Son olarak, Tireli Hasan Usta, tüm bu süreçte elde ettiği başarıların yanı sıra, ustalığını bir nesilden diğerine aktarmanın önemini de göz ardı etmiyor. “Beni izleyen gençlerin gözlerindeki hayranlık, bana umudun varlığını hatırlatıyor. Onlara doğru yollar göstererek, ustalığımı benimsemeleri için elimden geleni yapacağım” diyerek, bu değerli mesleği yaşatmak konusundaki kararlılığını ortaya koyuyor.
Hasan Usta'nın hikayesi, yalnızca bir zanaatkarın değil, aynı zamanda bir geleneğin ve kültürün yaşatılması için verilen mücadelenin temsilcisi. Tire, Hasan Usta gibi daha birçok ustanın elinde, geleneksel sanatlarını yaşatmaya devam ediyor. El yapımı ayakkabılara duyulan ilgi ve ihtiyacın giderek artması, Hasan Usta'nın çalışmalarının ne denli önemli olduğunu daha da ön plana çıkarıyor.
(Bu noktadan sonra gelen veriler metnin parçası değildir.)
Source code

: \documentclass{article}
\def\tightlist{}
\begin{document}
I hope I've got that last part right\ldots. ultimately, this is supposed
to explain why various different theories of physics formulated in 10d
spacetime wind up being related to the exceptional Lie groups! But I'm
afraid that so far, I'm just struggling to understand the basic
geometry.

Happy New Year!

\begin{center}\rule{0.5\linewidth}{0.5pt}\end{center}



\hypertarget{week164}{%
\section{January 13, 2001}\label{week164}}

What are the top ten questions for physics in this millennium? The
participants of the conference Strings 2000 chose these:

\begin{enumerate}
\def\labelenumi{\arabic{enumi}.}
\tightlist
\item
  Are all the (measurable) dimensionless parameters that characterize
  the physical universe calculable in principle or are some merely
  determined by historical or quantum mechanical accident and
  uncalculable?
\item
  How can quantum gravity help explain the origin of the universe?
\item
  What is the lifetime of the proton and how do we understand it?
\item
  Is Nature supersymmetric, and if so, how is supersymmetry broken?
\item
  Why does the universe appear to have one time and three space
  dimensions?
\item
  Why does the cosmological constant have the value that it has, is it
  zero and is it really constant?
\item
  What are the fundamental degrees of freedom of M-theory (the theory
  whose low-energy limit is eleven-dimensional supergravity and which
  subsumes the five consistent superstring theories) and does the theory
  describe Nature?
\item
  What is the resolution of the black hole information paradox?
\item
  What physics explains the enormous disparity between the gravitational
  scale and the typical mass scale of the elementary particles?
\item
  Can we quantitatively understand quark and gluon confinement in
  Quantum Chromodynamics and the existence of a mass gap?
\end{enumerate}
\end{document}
Sonuç olarak, Tireli Hasan Usta, yalnızca bir ayakkabıcı değil, aynı zamanda geçmişle bugün arasında bir köprü oluşturan, geleneği ve ustalığı yaşatan bir isim. Mesleğini özüne sadık kalarak sürdüren Usta, hem genç nesillere ilham kaynağı oluyor hem de zanaatin gelecek nesillere taşınmasında önemli bir rol üstleniyor. Bu anlamda Tireli Hasan Usta, sadece kendi mesleğini değil, aynı zamanda Türkiye’nin zanaat kültürünü de yaşatmayı hedefliyor.